- Also known as: Alexandra Black Mambazo; The Alex Shamba Boys;
- Origin: Johannesburg
- Genres: Kwela
- Label: EMI South Africa
- Members: Elias Lerole; Jack Lerole; Zeph Nkabinde; David Ramosa;

= Elias and His Zig-Zag Jive Flutes =

South African Band

Elias and His Zig-Zag Jive Flutes was a kwela band, formed in the mid-1950s by brothers Elias and Jack Lerole, along with David Ramosa and Zeph Nkabinde. The four young men played on the streets of Alexandra, a township in Johannesburg, South Africa. In the early days they called themselves the Alex Shamba Boys. Jack Lerole was only in his early teens when he and Elias started playing penny whistle. Ramosa and Nkabinde joined them, and they developed a unique sound: Unlike earlier kwela groups, they incorporated guitar and vocal harmony.
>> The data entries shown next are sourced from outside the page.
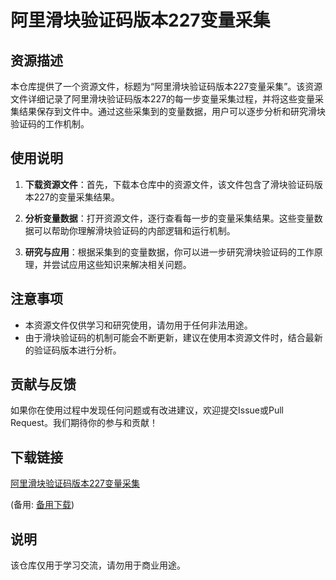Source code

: # 阿里滑块验证码版本227变量采集

## 资源描述

本仓库提供了一个资源文件，标题为“阿里滑块验证码版本227变量采集”。该资源文件详细记录了阿里滑块验证码版本227的每一步变量采集过程，并将这些变量采集结果保存到文件中。通过这些采集到的变量数据，用户可以逐步分析和研究滑块验证码的工作机制。

## 使用说明

1. **下载资源文件**：首先，下载本仓库中的资源文件，该文件包含了滑块验证码版本227的变量采集结果。

2. **分析变量数据**：打开资源文件，逐行查看每一步的变量采集结果。这些变量数据可以帮助你理解滑块验证码的内部逻辑和运行机制。

3. **研究与应用**：根据采集到的变量数据，你可以进一步研究滑块验证码的工作原理，并尝试应用这些知识来解决相关问题。

## 注意事项

- 本资源文件仅供学习和研究使用，请勿用于任何非法用途。
- 由于滑块验证码的机制可能会不断更新，建议在使用本资源文件时，结合最新的验证码版本进行分析。

## 贡献与反馈

如果你在使用过程中发现任何问题或有改进建议，欢迎提交Issue或Pull Request。我们期待你的参与和贡献！

## 下载链接
[阿里滑块验证码版本227变量采集](https://pan.quark.cn/s/8dfc1990f9ef) 

(备用: [备用下载](https://pan.baidu.com/s/1WfuBfVJV9EZ-7kyXgY7sFA?pwd=1234))

## 说明

该仓库仅用于学习交流，请勿用于商业用途。
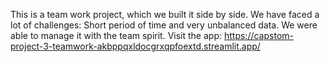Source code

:This is a team work project, which we built it side by side. 
We have faced a lot of challenges: Short period of time and very unbalanced data.
We were able to manage it with the team spirit.
Visit the app: https://capstom-project-3-teamwork-akbppqxldocgrxqpfoextd.streamlit.app/
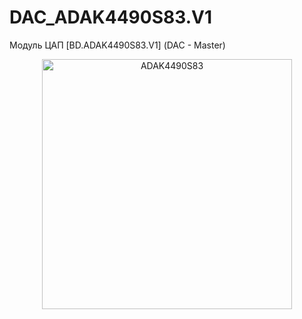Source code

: # DAC_ADAK4490S83.V1
Модуль ЦАП [BD.ADAK4490S83.V1] (DAC - Master)
<p align="center">
  <img src="./foto.png" alt="ADAK4490S83" width="400" />
</p>
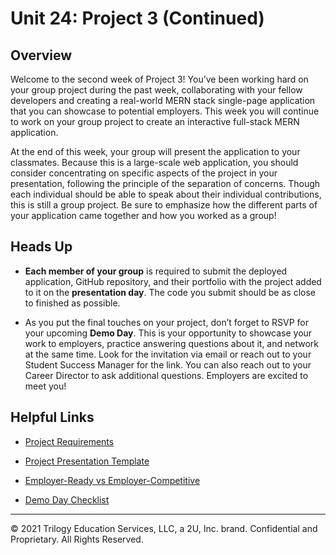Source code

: # Unit 24: Project 3 (Continued)

## Overview

Welcome to the second week of Project 3! You’ve been working hard on your group project during the past week, collaborating with your fellow developers and creating a real-world MERN stack single-page application that you can showcase to potential employers. This week you will continue to work on your group project to create an interactive full-stack MERN application. 

At the end of this week, your group will present the application to your classmates. Because this is a large-scale web application, you should consider concentrating on specific aspects of the project in your presentation, following the principle of the separation of concerns. Though each individual should be able to speak about their individual contributions, this is still a group project. Be sure to emphasize how the different parts of your application came together and how you worked as a group!

## Heads Up

* **Each member of your group** is required to submit the deployed application, GitHub repository, and their portfolio with the project added to it on the **presentation day**. The code you submit should be as close to finished as possible.

* As you put the final touches on your project, don’t forget to RSVP for your upcoming **Demo Day**. This is your opportunity to showcase your work to employers, practice answering questions about it, and network at the same time. Look for the invitation via email or reach out to your Student Success Manager for the link. You can also reach out to your Career Director to ask additional questions. Employers are excited to meet you!

## Helpful Links

* [Project Requirements](../../01-Class-Content/22-State/04-Supplemental/Project-Requirements.md)

* [Project Presentation Template](https://docs.google.com/presentation/d/10QaO9KH8HtUXj__81ve0SZcpO5DbMbqqQr4iPpbwKks/edit?usp=sharing)

* [Employer-Ready vs Employer-Competitive](https://mycareerspot.org/intro)

* [Demo Day Checklist](https://docs.google.com/document/d/1ncrQ3X7QsgyO_rcEIKdAeW28jT-niDZkwpFBWK7x-nI/edit)

---
© 2021 Trilogy Education Services, LLC, a 2U, Inc. brand.  Confidential and Proprietary.  All Rights Reserved.
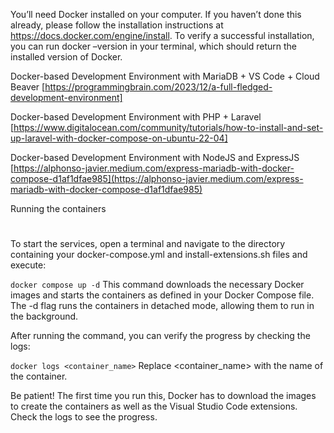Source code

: You’ll need Docker installed on your computer. If you haven’t done this already, please follow the installation instructions at https://docs.docker.com/engine/install. To verify a successful installation, you can run docker –version in your terminal, which should return the installed version of Docker.

Docker-based Development Environment with MariaDB + VS Code + Cloud Beaver
[https://programmingbrain.com/2023/12/a-full-fledged-development-environment]


Docker-based Development Environment with PHP + Laravel
[https://www.digitalocean.com/community/tutorials/how-to-install-and-set-up-laravel-with-docker-compose-on-ubuntu-22-04]

Docker-based Development Environment with NodeJS and ExpressJS
[https://alphonso-javier.medium.com/express-mariadb-with-docker-compose-d1af1dfae985](https://alphonso-javier.medium.com/express-mariadb-with-docker-compose-d1af1dfae985)

Running the containers
#
To start the services, open a terminal and navigate to the directory containing your docker-compose.yml and install-extensions.sh files and execute:

`docker compose up -d`
This command downloads the necessary Docker images and starts the containers as defined in your Docker Compose file. The -d flag runs the containers in detached mode, allowing them to run in the background.

After running the command, you can verify the progress by checking the logs:

`docker logs <container_name>`
Replace <container_name> with the name of the container.

Be patient! The first time you run this, Docker has to download the images to create the containers as well as the Visual Studio Code extensions. Check the logs to see the progress.
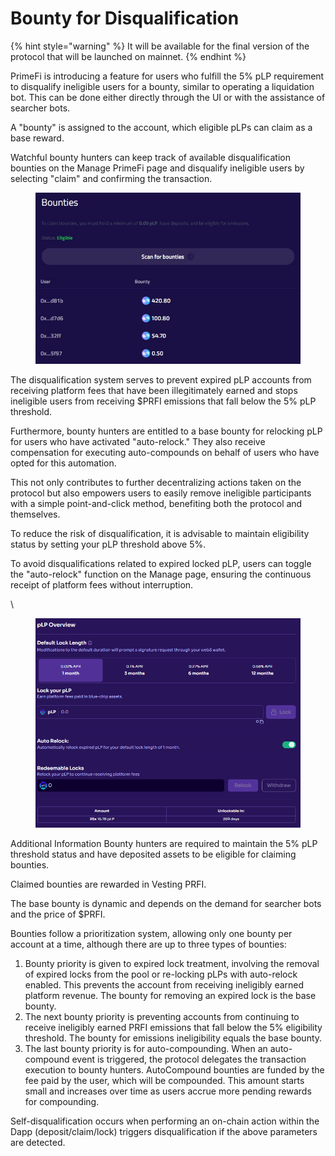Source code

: # Bounty for Disqualification

{% hint style="warning" %}
It will be available for the final version of the protocol that will be launched on mainnet.
{% endhint %}

PrimeFi is introducing a feature for users who fulfill the 5% pLP requirement to disqualify ineligible users for a bounty, similar to operating a liquidation bot. This can be done either directly through the UI or with the assistance of searcher bots.

A "bounty" is assigned to the account, which eligible pLPs can claim as a base reward.

Watchful bounty hunters can keep track of available disqualification bounties on the Manage PrimeFi page and disqualify ineligible users by selecting "claim" and confirming the transaction.

<figure><img src="../.gitbook/assets/image (1) (1).png" alt="" width="488"><figcaption></figcaption></figure>

The disqualification system serves to prevent expired pLP accounts from receiving platform fees that have been illegitimately earned and stops ineligible users from receiving $PRFI emissions that fall below the 5% pLP threshold.

Furthermore, bounty hunters are entitled to a base bounty for relocking pLP for users who have activated "auto-relock." They also receive compensation for executing auto-compounds on behalf of users who have opted for this automation.

This not only contributes to further decentralizing actions taken on the protocol but also empowers users to easily remove ineligible participants with a simple point-and-click method, benefiting both the protocol and themselves.

To reduce the risk of disqualification, it is advisable to maintain eligibility status by setting your pLP threshold above 5%.

To avoid disqualifications related to expired locked pLP, users can toggle the "auto-relock" function on the Manage page, ensuring the continuous receipt of platform fees without interruption.

\


<div align="center"><figure><img src="../.gitbook/assets/image (123).png" alt=""><figcaption></figcaption></figure></div>

Additional Information Bounty hunters are required to maintain the 5% pLP threshold status and have deposited assets to be eligible for claiming bounties.

Claimed bounties are rewarded in Vesting PRFI.

The base bounty is dynamic and depends on the demand for searcher bots and the price of $PRFI.

Bounties follow a prioritization system, allowing only one bounty per account at a time, although there are up to three types of bounties:

1. Bounty priority is given to expired lock treatment, involving the removal of expired locks from the pool or re-locking pLPs with auto-relock enabled. This prevents the account from receiving ineligibly earned platform revenue. The bounty for removing an expired lock is the base bounty.
2. The next bounty priority is preventing accounts from continuing to receive ineligibly earned PRFI emissions that fall below the 5% eligibility threshold. The bounty for emissions ineligibility equals the base bounty.
3. The last bounty priority is for auto-compounding. When an auto-compound event is triggered, the protocol delegates the transaction execution to bounty hunters. AutoCompound bounties are funded by the fee paid by the user, which will be compounded. This amount starts small and increases over time as users accrue more pending rewards for compounding.

Self-disqualification occurs when performing an on-chain action within the Dapp (deposit/claim/lock) triggers disqualification if the above parameters are detected.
The "jive flute" in the name Elias and His Zig-Zag Jive Flutes is the penny whistle.

In 1956, the four were signed to EMI South Africa by the label's "black music" record producer, Rupert Bopape. One of the tunes they recorded was "Tom Hark". Columbia Records issued the song as a 7-inch single, and it was particularly well received in the United Kingdom. Worldwide, the single sold an estimated three million copies. The band did not profit from these sales, however, and in South Africa the song was only modestly successful. The members of the band earned only $10 each for the number, whilst the composer, Aaron Lerole (another of the brothers) earned $15, and saw the songwriting honours being credited to Bopape. In New Zealand Tom Hark went to number one on the Lever Hit Parade.

The group began playing dance halls around Johannesburg under a new name, Alexandra Black Mambazo. They developed vocal as well as instrumental routines, and Lerole began singing in a deep, rasping voice. This larynx-damaging vocal style became known as groaning. Zeph Nkabinde also adopted the style, but it was his younger brother Simon "Mahlathini" Nkabinde who became the more well-known groaner.

Chris du Plessis's documentary film The Whistlers revived popular interest in kwela in the 1990s. In 1996, some of the members of Alexandra Black Mambazo formed a new band called Shukuma Mambazo.